**SOURCE DATA:**
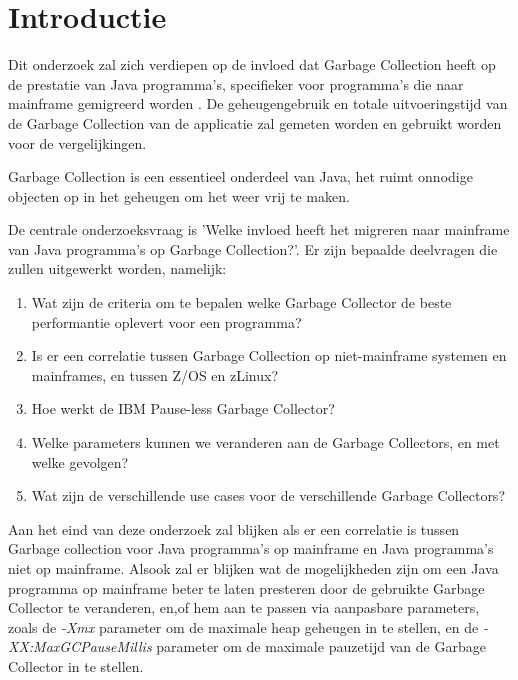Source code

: 
\section{Introductie}%
\label{sec:introductie}
Dit onderzoek zal zich verdiepen op de invloed dat Garbage Collection heeft op de prestatie van Java programma's, specifieker voor programma's die naar mainframe gemigreerd worden .
De geheugengebruik en totale uitvoeringstijd van de Garbage Collection van de applicatie zal gemeten worden en gebruikt worden voor de vergelijkingen.

Garbage Collection is een essentieel onderdeel van Java, het ruimt onnodige objecten op in het geheugen om het weer vrij te maken.

De centrale onderzoeksvraag is 'Welke invloed heeft het migreren naar mainframe van Java programma's op Garbage Collection?'.
Er zijn bepaalde deelvragen die zullen uitgewerkt worden, namelijk:

\begin{enumerate}
    \item Wat zijn de criteria om te bepalen welke Garbage Collector de beste performantie oplevert voor een programma? 
    \item Is er een correlatie tussen Garbage Collection op niet-mainframe systemen en mainframes, en tussen Z/OS en zLinux?
    \item Hoe werkt de IBM Pause-less Garbage Collector? 
    \item Welke parameters kunnen we veranderen aan de Garbage Collectors, en met welke gevolgen? 
    \item Wat zijn de verschillende use cases voor de verschillende Garbage Collectors?  
\end{enumerate}

Aan het eind van deze onderzoek zal blijken als er een correlatie is tussen Garbage collection voor Java programma's op mainframe en Java programma's niet op mainframe.
Alsook zal er blijken wat de mogelijkheden zijn om een Java programma op mainframe beter te laten presteren door de gebruikte Garbage Collector te veranderen, en,of hem aan te passen via aanpasbare parameters, zoals de \textit{-Xmx} parameter om de maximale heap geheugen in te stellen, en de \textit{-XX:MaxGCPauseMillis} parameter om de maximale pauzetijd van de Garbage Collector in te stellen.


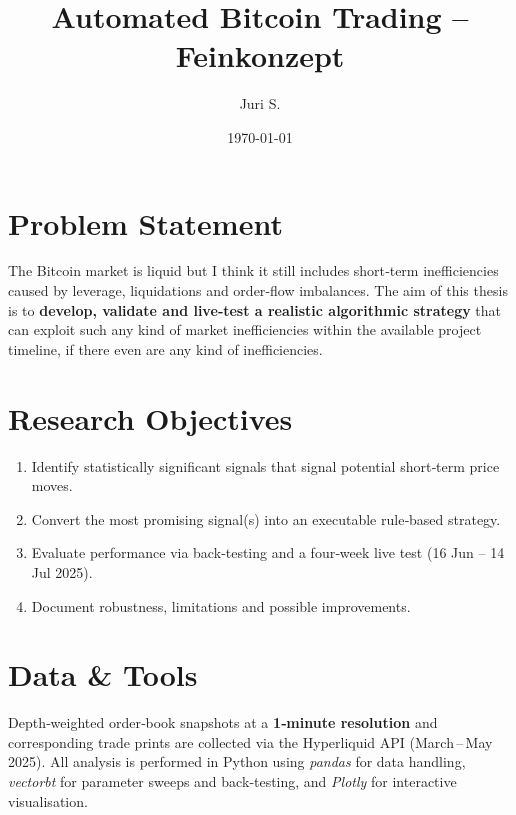 \documentclass[a4paper,12pt]{article}
\title{Automated Bitcoin Trading – Feinkonzept}
\author{Juri S.}
\date{\today}
\begin{document}
\maketitle
\tableofcontents
\newpage

\section{Problem Statement}

The Bitcoin market is liquid but I think it still includes short‑term inefficiencies
caused by leverage, liquidations and order‑flow imbalances.  
The aim of this thesis is to \textbf{develop, validate and live‑test a
realistic algorithmic strategy} that can exploit such any kind of market inefficiencies
 within the available project timeline, if there even are any kind of inefficiencies.

\section{Research Objectives}

\begin{enumerate}
  \item Identify statistically significant signals that
        signal potential short‑term price moves.
  \item Convert the most promising signal(s) into an executable
        rule‑based strategy.
  \item Evaluate performance via back‑testing and a four‑week live test
        (16 Jun – 14 Jul 2025).
  \item Document robustness, limitations and possible improvements.
\end{enumerate}

\section{Data \& Tools}

Depth‑weighted order‑book snapshots at a \textbf{1‑minute resolution}
and corresponding trade prints are collected via the Hyperliquid API
(March\,--\,May\,2025).  All analysis is performed in Python using
\emph{pandas} for data handling, \emph{vectorbt} for parameter sweeps
and back‑testing, and \emph{Plotly} for interactive visualisation.
\end{document}
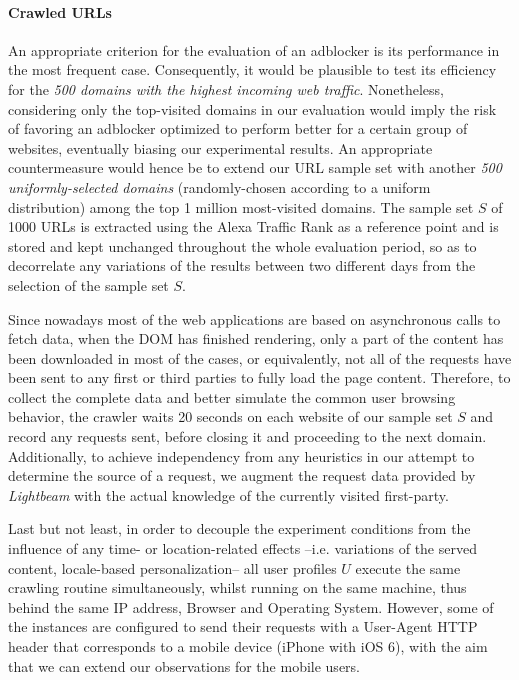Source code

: \documentclass{sig-alternate}
\begin{document}
\paragraph{Crawled URLs}
\label{sec:crawled_urls}
An appropriate criterion for the evaluation of an adblocker is its performance in the most frequent case. Consequently, it would be plausible to test its efficiency for the \textit{500 domains with the highest incoming web traffic}. Nonetheless, considering only the top-visited domains in our evaluation would imply the risk of favoring an adblocker optimized to perform better for a certain group of websites, eventually biasing our experimental results. An appropriate countermeasure would hence be to extend our URL sample set with another \textit{500 uniformly-selected domains} (randomly-chosen according to a uniform distribution) among the top 1 million most-visited domains. The sample set $S$ of 1000 URLs is extracted using the Alexa Traffic Rank as a reference point and is stored and kept unchanged throughout the whole evaluation period, so as to decorrelate any variations of the results between two different days from the selection of the sample set $S$.

Since nowadays most of the web applications are based on asynchronous calls to fetch data, when the DOM has finished rendering, only a part of the content has been downloaded in most of the cases, or equivalently, not all of the requests have been sent to any first or third parties to fully load the page content. Therefore, to collect the complete data and better simulate the common user browsing behavior, the crawler waits 20 seconds on each website of our sample set $S$ and record any requests sent, before closing it and proceeding to the next domain. Additionally, to achieve independency from any heuristics in our attempt to determine the source of a request, we augment the request data provided by \textit{Lightbeam} with the actual knowledge of the currently visited first-party.

Last but not least, in order to decouple the experiment conditions from the influence of any time- or location-related effects --i.e. variations of the served content, locale-based personalization-- all user profiles $U$ execute the same crawling routine simultaneously, whilst running on the same machine, thus behind the same IP address, Browser and Operating System. However, some of the instances are configured to send their requests with a User-Agent HTTP header that corresponds to a mobile device (iPhone with iOS 6), with the aim that we can extend our observations for the mobile users.
\end{document}
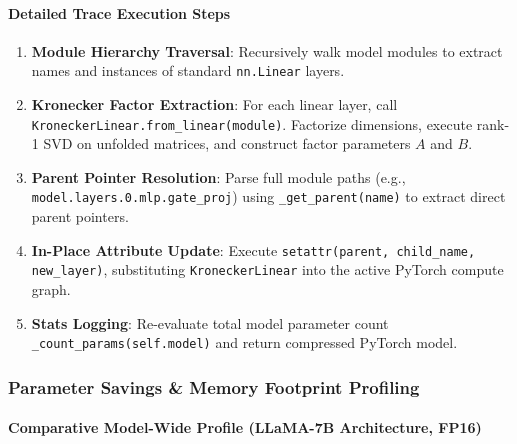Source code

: \paragraph{Detailed Trace Execution Steps}
\begin{enumerate}
\item \textbf{Module Hierarchy Traversal}: Recursively walk model modules to extract names and instances of standard \texttt{nn.Linear} layers.
\item \textbf{Kronecker Factor Extraction}: For each linear layer, call \texttt{KroneckerLinear.from\_linear(module)}. Factorize dimensions, execute rank-1 SVD on unfolded matrices, and construct factor parameters $A$ and $B$.
\item \textbf{Parent Pointer Resolution}: Parse full module paths (e.g., \texttt{model.layers.0.mlp.gate\_proj}) using \texttt{\_get\_parent(name)} to extract direct parent pointers.
\item \textbf{In-Place Attribute Update}: Execute \texttt{setattr(parent, child\_name, new\_layer)}, substituting \texttt{KroneckerLinear} into the active PyTorch compute graph.
\item \textbf{Stats Logging}: Re-evaluate total model parameter count \texttt{\_count\_params(self.model)} and return compressed PyTorch model.


\end{enumerate}
\subsubsection*{Parameter Savings \& Memory Footprint Profiling}

\paragraph{Comparative Model-Wide Profile (LLaMA-7B Architecture, FP16)}

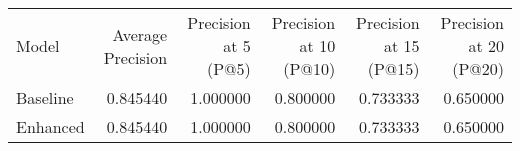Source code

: \begin{tabular}{lrrrrr}
Model & Average Precision & Precision at 5 (P@5) & Precision at 10 (P@10) & Precision at 15 (P@15) & Precision at 20 (P@20) \\
Baseline & 0.845440 & 1.000000 & 0.800000 & 0.733333 & 0.650000 \\
Enhanced & 0.845440 & 1.000000 & 0.800000 & 0.733333 & 0.650000 \\
\end{tabular}
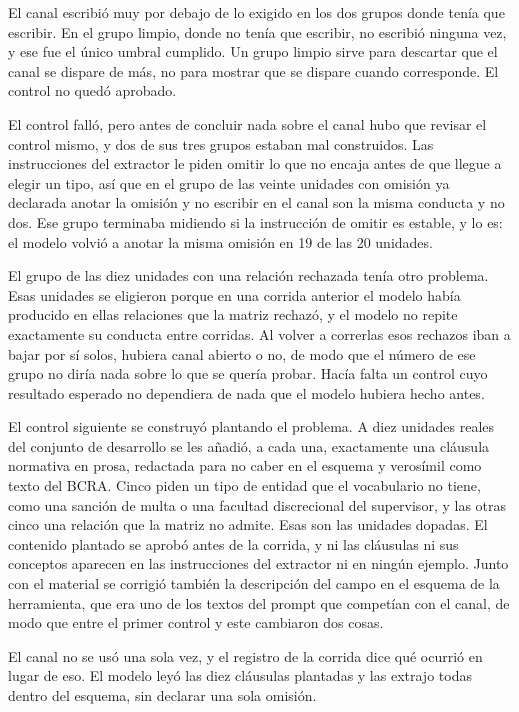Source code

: \documentclass[12pt,a4paper]{report}
\begin{document}
El canal escribió muy por debajo de lo exigido en los dos grupos donde tenía que escribir. En el grupo limpio, donde no tenía que escribir, no escribió ninguna vez, y ese fue el único umbral cumplido. Un grupo limpio sirve para descartar que el canal se dispare de más, no para mostrar que se dispare cuando corresponde. El control no quedó aprobado.

El control falló, pero antes de concluir nada sobre el canal hubo que revisar el control mismo, y dos de sus tres grupos estaban mal construidos. Las instrucciones del extractor le piden omitir lo que no encaja antes de que llegue a elegir un tipo, así que en el grupo de las veinte unidades con omisión ya declarada anotar la omisión y no escribir en el canal son la misma conducta y no dos. Ese grupo terminaba midiendo si la instrucción de omitir es estable, y lo es: el modelo volvió a anotar la misma omisión en 19 de las 20 unidades.

El grupo de las diez unidades con una relación rechazada tenía otro problema. Esas unidades se eligieron porque en una corrida anterior el modelo había producido en ellas relaciones que la matriz rechazó, y el modelo no repite exactamente su conducta entre corridas. Al volver a correrlas esos rechazos iban a bajar por sí solos, hubiera canal abierto o no, de modo que el número de ese grupo no diría nada sobre lo que se quería probar. Hacía falta un control cuyo resultado esperado no dependiera de nada que el modelo hubiera hecho antes.

El control siguiente se construyó plantando el problema. A diez unidades reales del conjunto de desarrollo se les añadió, a cada una, exactamente una cláusula normativa en prosa, redactada para no caber en el esquema y verosímil como texto del BCRA. Cinco piden un tipo de entidad que el vocabulario no tiene, como una sanción de multa o una facultad discrecional del supervisor, y las otras cinco una relación que la matriz no admite. Esas son las unidades dopadas. El contenido plantado se aprobó antes de la corrida, y ni las cláusulas ni sus conceptos aparecen en las instrucciones del extractor ni en ningún ejemplo. Junto con el material se corrigió también la descripción del campo en el esquema de la herramienta, que era uno de los textos del prompt que competían con el canal, de modo que entre el primer control y este cambiaron dos cosas.

El canal no se usó una sola vez, y el registro de la corrida dice qué ocurrió en lugar de eso. El modelo leyó las diez cláusulas plantadas y las extrajo todas dentro del esquema, sin declarar una sola omisión.
\end{document}
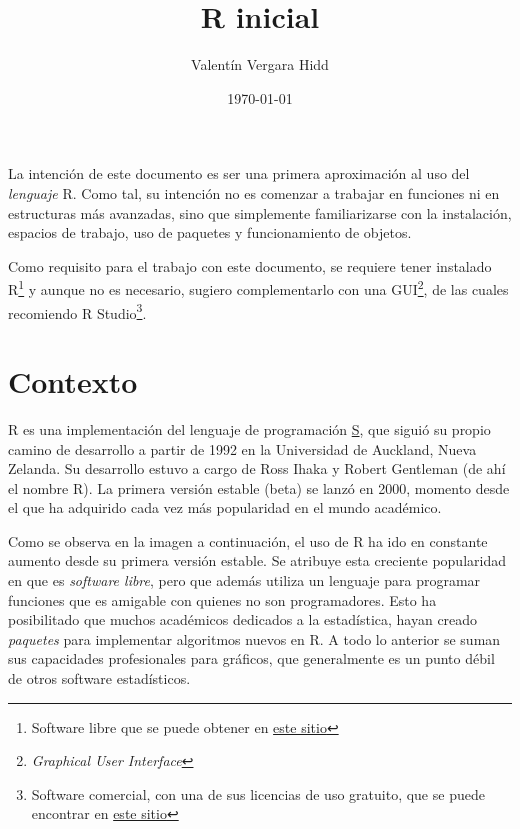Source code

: \documentclass[letterpaper,11pt]{article}
\title{R inicial}
\author{Valentín Vergara Hidd}
\date{\today}
\begin{document}

\maketitle


La intención de este documento es ser una primera aproximación al uso del \emph{lenguaje} R. Como tal, su intención no es comenzar a trabajar en funciones ni en estructuras más avanzadas, sino que simplemente familiarizarse con la instalación, espacios de trabajo, uso de paquetes y funcionamiento de objetos. 

Como requisito para el trabajo con este documento, se requiere tener instalado R\footnote{Software libre que se puede obtener en \href{https://www.r-project.org/}{este sitio}} y aunque no es necesario, sugiero complementarlo con una GUI\footnote{\emph{Graphical User Interface}}, de las cuales recomiendo R Studio\footnote{Software comercial, con una de sus licencias de uso gratuito, que se puede encontrar en \href{https://www.rstudio.com/}{este sitio}}.

\section{Contexto}
R es una implementación del lenguaje de programación \href{http://ect.bell-labs.com/sl/S/}{S}, que siguió su propio camino de desarrollo a partir de 1992 en la Universidad de Auckland, Nueva Zelanda. Su desarrollo estuvo a cargo de Ross Ihaka y Robert Gentleman (de ahí el nombre R). La primera versión estable (beta) se lanzó en 2000, momento desde el que ha adquirido cada vez más popularidad en el mundo académico.

Como se observa en la imagen a continuación, el uso de R ha ido en constante aumento desde su primera versión estable. Se atribuye esta creciente popularidad en que es \emph{software libre}, pero que además utiliza un lenguaje para programar funciones que es amigable con quienes no son programadores. Esto ha posibilitado que muchos académicos dedicados a la estadística, hayan creado \emph{paquetes} para implementar algoritmos nuevos en R. A todo lo anterior se suman sus capacidades profesionales para gráficos, que generalmente es un punto débil de otros software estadísticos. 
\end{document}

**TASK ITEM:**
Set down precisely the lines above between the line holding "Bitcoin Trading –" and the line holding "The Bitcoin market", inclusive, and nothing beyond them.

**SOLUTION FOR THIS PROBLEM:**
\title{Automated Bitcoin Trading – Feinkonzept}
\author{Juri S.}
\date{\today}
\begin{document}
\maketitle
\tableofcontents
\newpage

\section{Problem Statement}

The Bitcoin market is liquid but I think it still includes short‑term inefficiencies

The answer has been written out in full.